“Raines,” Travis said. He’d always intended to ask her about the man, but only after checking the basement. It would’ve been one thing too many to stuff into the first conversation.
“Yeah, I knew him,” Jeannie said. “Everyone knows everyone here. You people, we don’t know, which is why we’re not talking to you about him. And putting on street clothes and acting casual isn’t going to change that.”
“We’re not with the others,” Travis said. “We came over the ridge on foot to avoid them.”
She didn’t buy it.
“Get out,” she said. “And if your friends are supposed to be fixing whatever’s wrong inside that mine, tell them to stop screwing around and do it.”
“Mine?” Paige said. She looked at Travis, then Bethany. Each shared her bafflement.
For the first time since they’d come back in, Jeannie’s anger slipped. She glanced from one of them to the next, reading their reactions.
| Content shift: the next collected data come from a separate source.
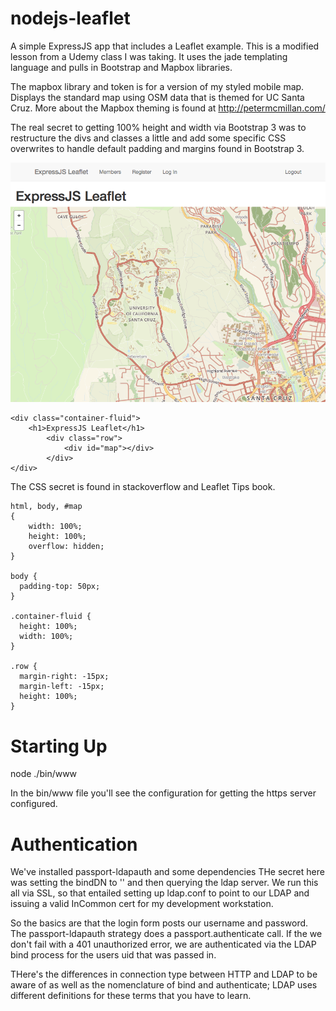 # nodejs-leaflet
A simple ExpressJS app that includes a Leaflet example. This is a modified lesson from a Udemy class I was taking. It uses the jade templating language and pulls in Bootstrap and Mapbox libraries.

The mapbox library and token is for a version of my styled mobile map. Displays the standard map using OSM data that is themed for UC Santa Cruz. More about the Mapbox theming is found at http://petermcmillan.com/

The real secret to getting 100% height and width via Bootstrap 3 was to restructure the divs and classes a little and add some specific CSS overwrites to handle default padding and margins found in Bootstrap 3.

<img src="expressjs-leaflet.png" alt="ExpressJS Leaflet screen shot">


```
<div class="container-fluid">
	<h1>ExpressJS Leaflet</h1>
		<div class="row">
			<div id="map"></div>
		</div>
</div>
```

The CSS secret is found in stackoverflow and Leaflet Tips book.

```
html, body, #map
{
    width: 100%;
    height: 100%;
    overflow: hidden;
}

body {
  padding-top: 50px;
}

.container-fluid {
  height: 100%;
  width: 100%;
}

.row {
  margin-right: -15px;
  margin-left: -15px;
  height: 100%;
}
```

# Starting Up
node ./bin/www

In the bin/www file you'll see the configuration for getting the https server configured. 

# Authentication
We've installed passport-ldapauth and some dependencies THe secret here was setting the bindDN to '' and then querying the ldap server. We run this all via SSL, so that entailed setting up ldap.conf to point to our LDAP and issuing a valid InCommon cert for my development workstation. 

So the basics are that the login form posts our username and password. The passport-ldapauth strategy does a passport.authenticate call. If the we don't fail with a 401 unauthorized error, we are authenticated via the LDAP bind process for the users uid that was passed in.

THere's the differences in connection type between HTTP and LDAP to be aware of as well as the nomenclature of bind and authenticate; LDAP uses different definitions for these terms that you have to learn.





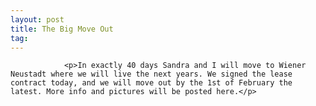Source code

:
```yaml
---
layout: post
title: The Big Move Out
tag: 
---
```



                <p>In exactly 40 days Sandra and I will move to Wiener Neustadt where we will live the next years. We signed the lease contract today, and we will move out by the 1st of February the latest. More info and pictures will be posted here.</p>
Travis advanced and rested his hands on the back of the stool he’d sat on earlier. He met Jeannie’s eyes and didn’t blink.
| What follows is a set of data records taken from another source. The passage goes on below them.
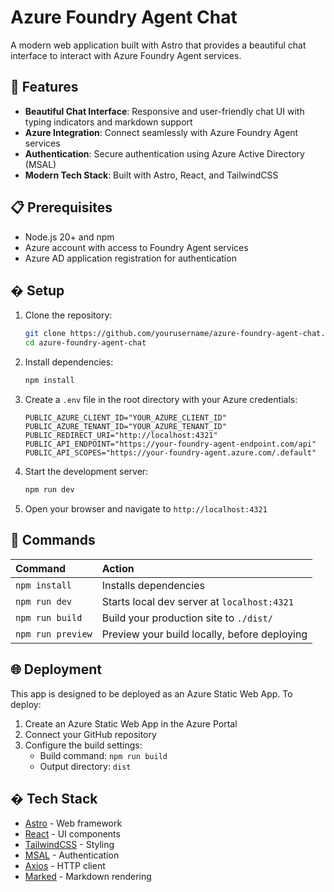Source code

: # Azure Foundry Agent Chat

A modern web application built with Astro that provides a beautiful chat interface to interact with Azure Foundry Agent services.

## 🚀 Features

- **Beautiful Chat Interface**: Responsive and user-friendly chat UI with typing indicators and markdown support
- **Azure Integration**: Connect seamlessly with Azure Foundry Agent services
- **Authentication**: Secure authentication using Azure Active Directory (MSAL)
- **Modern Tech Stack**: Built with Astro, React, and TailwindCSS

## 📋 Prerequisites

- Node.js 20+ and npm
- Azure account with access to Foundry Agent services
- Azure AD application registration for authentication

## � Setup

1. Clone the repository:
   ```bash
   git clone https://github.com/yourusername/azure-foundry-agent-chat.git
   cd azure-foundry-agent-chat
   ```

2. Install dependencies:
   ```bash
   npm install
   ```

3. Create a `.env` file in the root directory with your Azure credentials:
   ```
   PUBLIC_AZURE_CLIENT_ID="YOUR_AZURE_CLIENT_ID"
   PUBLIC_AZURE_TENANT_ID="YOUR_AZURE_TENANT_ID"
   PUBLIC_REDIRECT_URI="http://localhost:4321"
   PUBLIC_API_ENDPOINT="https://your-foundry-agent-endpoint.com/api"
   PUBLIC_API_SCOPES="https://your-foundry-agent.azure.com/.default"
   ```

4. Start the development server:
   ```bash
   npm run dev
   ```

5. Open your browser and navigate to `http://localhost:4321`

## 🧞 Commands

| Command                   | Action                                           |
| :------------------------ | :----------------------------------------------- |
| `npm install`             | Installs dependencies                            |
| `npm run dev`             | Starts local dev server at `localhost:4321`      |
| `npm run build`           | Build your production site to `./dist/`          |
| `npm run preview`         | Preview your build locally, before deploying     |

## 🌐 Deployment

This app is designed to be deployed as an Azure Static Web App. To deploy:

1. Create an Azure Static Web App in the Azure Portal
2. Connect your GitHub repository
3. Configure the build settings:
   - Build command: `npm run build`
   - Output directory: `dist`

## � Tech Stack

- [Astro](https://astro.build/) - Web framework
- [React](https://reactjs.org/) - UI components
- [TailwindCSS](https://tailwindcss.com/) - Styling
- [MSAL](https://github.com/AzureAD/microsoft-authentication-library-for-js) - Authentication
- [Axios](https://axios-http.com/) - HTTP client
- [Marked](https://marked.js.org/) - Markdown rendering
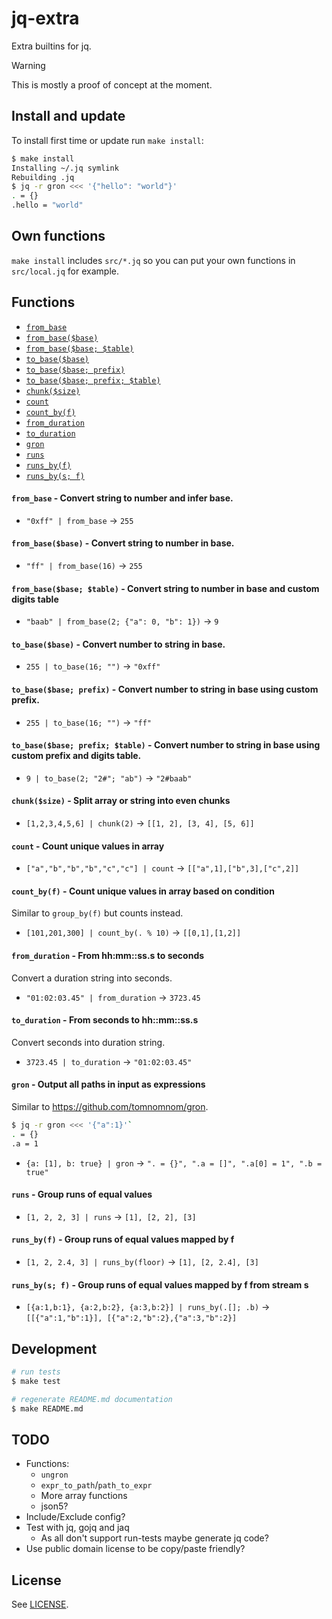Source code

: # jq-extra

Extra builtins for jq.

> [!WARNING]
> This is mostly a proof of concept at the moment.

## Install and update

To install first time or update run `make install`:

```sh
$ make install
Installing ~/.jq symlink
Rebuilding .jq
$ jq -r gron <<< '{"hello": "world"}'
. = {}
.hello = "world"
```

## Own functions

`make install` includes `src/*.jq` so you can put your own functions in `src/local.jq` for example.

## Functions
- [`from_base`](#from_base)
- [`from_base($base)`](#from_base__base_)
- [`from_base($base; $table)`](#from_base__base___table_)
- [`to_base($base)`](#to_base__base_)
- [`to_base($base; prefix)`](#to_base__base__prefix_)
- [`to_base($base; prefix; $table)`](#to_base__base__prefix___table_)
- [`chunk($size)`](#chunk__size_)
- [`count`](#count)
- [`count_by(f)`](#count_by_f_)
- [`from_duration`](#from_duration)
- [`to_duration`](#to_duration)
- [`gron`](#gron)
- [`runs`](#runs)
- [`runs_by(f)`](#runs_by_f_)
- [`runs_by(s; f)`](#runs_by_s__f_)
#### <a name="from_base"></a>`from_base` - Convert string to number and infer base.
- `"0xff" | from_base` → `255`

#### <a name="from_base__base_"></a>`from_base($base)` - Convert string to number in base.
- `"ff" | from_base(16)` → `255`

#### <a name="from_base__base___table_"></a>`from_base($base; $table)` - Convert string to number in base and custom digits table
- `"baab" | from_base(2; {"a": 0, "b": 1})` → `9`

#### <a name="to_base__base_"></a>`to_base($base)` - Convert number to string in base.
- `255 | to_base(16; "")` → `"0xff"`

#### <a name="to_base__base__prefix_"></a>`to_base($base; prefix)` - Convert number to string in base using custom prefix.
- `255 | to_base(16; "")` → `"ff"`

#### <a name="to_base__base__prefix___table_"></a>`to_base($base; prefix; $table)` - Convert number to string in base using custom prefix and digits table.
- `9 | to_base(2; "2#"; "ab")` → `"2#baab"`

#### <a name="chunk__size_"></a>`chunk($size)` - Split array or string into even chunks
- `[1,2,3,4,5,6] | chunk(2)` → `[[1, 2], [3, 4], [5, 6]]`

#### <a name="count"></a>`count` - Count unique values in array
- `["a","b","b","b","c","c"] | count` → `[["a",1],["b",3],["c",2]]`

#### <a name="count_by_f_"></a>`count_by(f)` - Count unique values in array based on condition
Similar to `group_by(f)` but counts instead.
- `[101,201,300] | count_by(. % 10)` → `[[0,1],[1,2]]`

#### <a name="from_duration"></a>`from_duration` - From hh:mm::ss.s to seconds
Convert a duration string into seconds.
- `"01:02:03.45" | from_duration` → `3723.45`

#### <a name="to_duration"></a>`to_duration` - From seconds to hh::mm::ss.s
Convert seconds into duration string.
- `3723.45 | to_duration` → `"01:02:03.45"`

#### <a name="gron"></a>`gron` - Output all paths in input as expressions
Similar to https://github.com/tomnomnom/gron.
```sh
$ jq -r gron <<< '{"a":1}'`
. = {}
.a = 1
```
- `{a: [1], b: true} | gron` → `". = {}", ".a = []", ".a[0] = 1", ".b = true"`

#### <a name="runs"></a>`runs` - Group runs of equal values
- `[1, 2, 2, 3] | runs` → `[1], [2, 2], [3]`

#### <a name="runs_by_f_"></a>`runs_by(f)` - Group runs of equal values mapped by f
- `[1, 2, 2.4, 3] | runs_by(floor)` → `[1], [2, 2.4], [3]`

#### <a name="runs_by_s__f_"></a>`runs_by(s; f)` - Group runs of equal values mapped by f from stream s
- `[{a:1,b:1}, {a:2,b:2}, {a:3,b:2}] | runs_by(.[]; .b)` → `[[{"a":1,"b":1}], [{"a":2,"b":2},{"a":3,"b":2}]`

## Development

```sh
# run tests
$ make test

# regenerate README.md documentation
$ make README.md
```

## TODO

- Functions:
  - `ungron`
  - `expr_to_path`/`path_to_expr`
  - More array functions
  - json5?
- Include/Exclude config?
- Test with jq, gojq and jaq
  - As all don't support run-tests maybe generate jq code?
- Use public domain license to be copy/paste friendly?

## License

See [LICENSE](LICENSE).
“We’re not playing good cop,” he said. “Please listen to me. What’s happening around here is only the ramp-up to what’s really coming. Do you remember what time Allen Raines was killed last night?”
She thought for a second. “About a quarter to seven.”
“And what time was President Garner killed?”
She started to answer, then cut herself off, thinking about the correlation.
“This is not just something that’s happening in Rum Lake,” Travis said. “The problem is a lot bigger than that, and as far as we know, everyone who’s supposed to be stopping it is dead. Please—anything you can tell us will help. Start with the mine.”
For a while Jeannie didn’t reply. Maybe she was considering where to begin. Maybe she was debating whether to begin at all.
Travis saw movement at the edge of his vision. The two kids had come to the kitchen doorway, watching with wide eyes. The girl kept her little brother behind her, as if to protect him.
Jeannie exhaled deeply. “It’s probably been shut down for most of a century. I don’t know anyone who remembers it being open. I moved here in the nineties, a few years after everything happened up there. I only know about it through the stories I’ve heard, but I’ve always believed them. They’ve never changed over time, the way stories do when they’re made up.”
“Tell them about the ghost,” the little girl said.
Jeannie waved her off.
“You told us it was real,” the girl said. “You said you and Dad heard it talk.”
Jeannie looked annoyed at the girl’s insistence, maybe a little embarrassed. But there was something else in her expression, Travis saw. Some inability to refute what the kid had said, because no doubt Jeannie really had told her children those things.
“I don’t know what’s up there,” she said at last, keeping her focus on Travis and Paige and Bethany. “There’s . . . something.” She was silent a bit longer, then just shook her head. “The stories all go like this: the mine was nothing special until 1987—kids might go up there to drink or make out, but nothing strange ever happened. Then, that year, the government came in and fenced it all off. The nearest shaft entrance is actually on Forest Service land, outside the town limits.” She nodded out the front windows. “You probably saw the house up at the treeline with all the Humvees in front.”
“Raines’s house,” Travis said.
She nodded. “His property butts up against federal land. The mine access is two hundred yards straight uphill from that house, deep in the woods. They say the government took over the site and . . . did something up there. Built something, maybe. Down inside the shaft.”